HOW TO COMPLETE THIS TASK: Keep the images out while you set down the data exactly.

◇ ◇ ◇ ◇

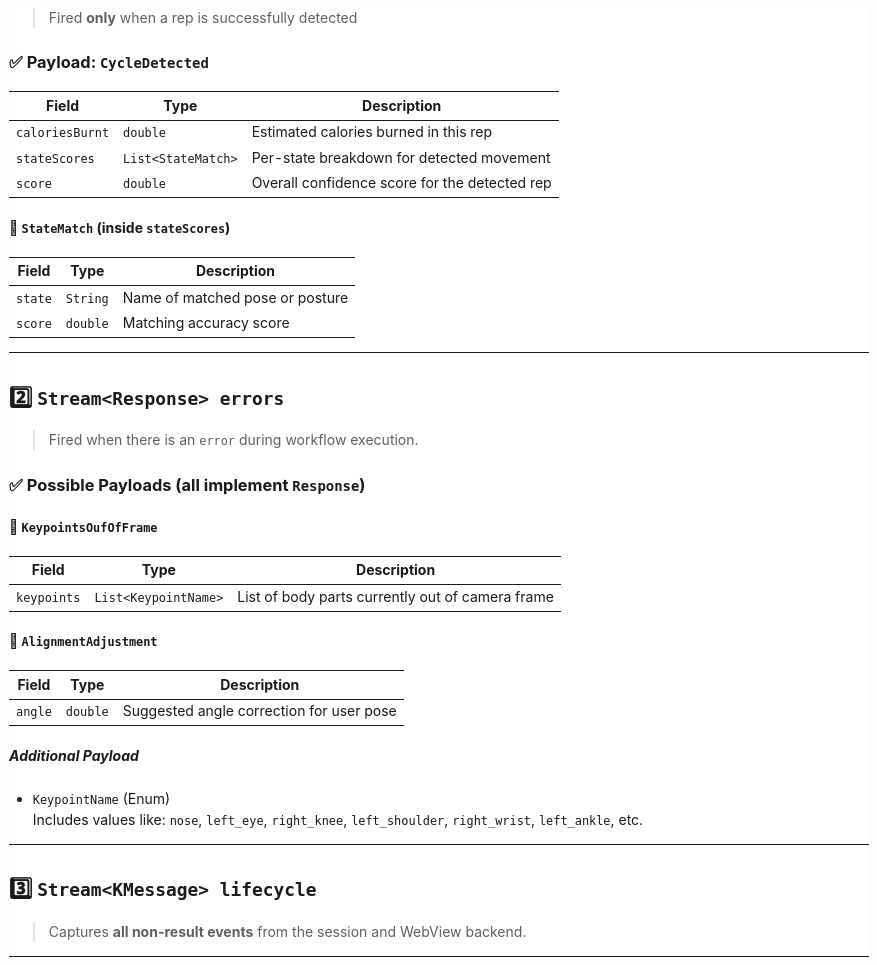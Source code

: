 > Fired **only** when a rep is successfully detected

### ✅ Payload: `CycleDetected`

| **Field**       | **Type**           | **Description**                               |
|-----------------|--------------------|-----------------------------------------------|
| `caloriesBurnt` | `double`           | Estimated calories burned in this rep         |
| `stateScores`   | `List<StateMatch>` | Per-state breakdown for detected movement     |
| `score`         | `double`           | Overall confidence score for the detected rep |

#### 🔹 `StateMatch` (inside `stateScores`)

| **Field** | **Type** | **Description**                 |
|-----------|----------|---------------------------------|
| `state`   | `String` | Name of matched pose or posture |
| `score`   | `double` | Matching accuracy score         |

---

## 2️⃣ `Stream<Response> errors`

> Fired when there is an `error` during workflow execution.

### ✅ Possible Payloads (all implement `Response`)

#### 🔸 `KeypointsOufOfFrame`

| **Field**   | **Type**             | **Description**                                  |
|-------------|----------------------|--------------------------------------------------|
| `keypoints` | `List<KeypointName>` | List of body parts currently out of camera frame |

#### 🔸 `AlignmentAdjustment`

| **Field** | **Type** | **Description**                          |
|-----------|----------|------------------------------------------|
| `angle`   | `double` | Suggested angle correction for user pose |

##### Additional Payload

- `KeypointName` (Enum) <br>
  Includes values like: `nose`, `left_eye`, `right_knee`, `left_shoulder`, `right_wrist`, `left_ankle`, etc.

---

## 3️⃣ `Stream<KMessage> lifecycle`

> Captures **all non-result events** from the session and WebView backend.

---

◇ ◇ ◇ ◇

ANSWER SECTION:
Source code

: > Fired **only** when a rep is successfully detected

### ✅ Payload: `CycleDetected`

| **Field**       | **Type**           | **Description**                               |
|-----------------|--------------------|-----------------------------------------------|
| `caloriesBurnt` | `double`           | Estimated calories burned in this rep         |
| `stateScores`   | `List<StateMatch>` | Per-state breakdown for detected movement     |
| `score`         | `double`           | Overall confidence score for the detected rep |

#### 🔹 `StateMatch` (inside `stateScores`)

| **Field** | **Type** | **Description**                 |
|-----------|----------|---------------------------------|
| `state`   | `String` | Name of matched pose or posture |
| `score`   | `double` | Matching accuracy score         |

---

## 2️⃣ `Stream<Response> errors`

> Fired when there is an `error` during workflow execution.

### ✅ Possible Payloads (all implement `Response`)

#### 🔸 `KeypointsOufOfFrame`

| **Field**   | **Type**             | **Description**                                  |
|-------------|----------------------|--------------------------------------------------|
| `keypoints` | `List<KeypointName>` | List of body parts currently out of camera frame |

#### 🔸 `AlignmentAdjustment`

| **Field** | **Type** | **Description**                          |
|-----------|----------|------------------------------------------|
| `angle`   | `double` | Suggested angle correction for user pose |

##### Additional Payload

- `KeypointName` (Enum) <br>
  Includes values like: `nose`, `left_eye`, `right_knee`, `left_shoulder`, `right_wrist`, `left_ankle`, etc.

---

## 3️⃣ `Stream<KMessage> lifecycle`

> Captures **all non-result events** from the session and WebView backend.

---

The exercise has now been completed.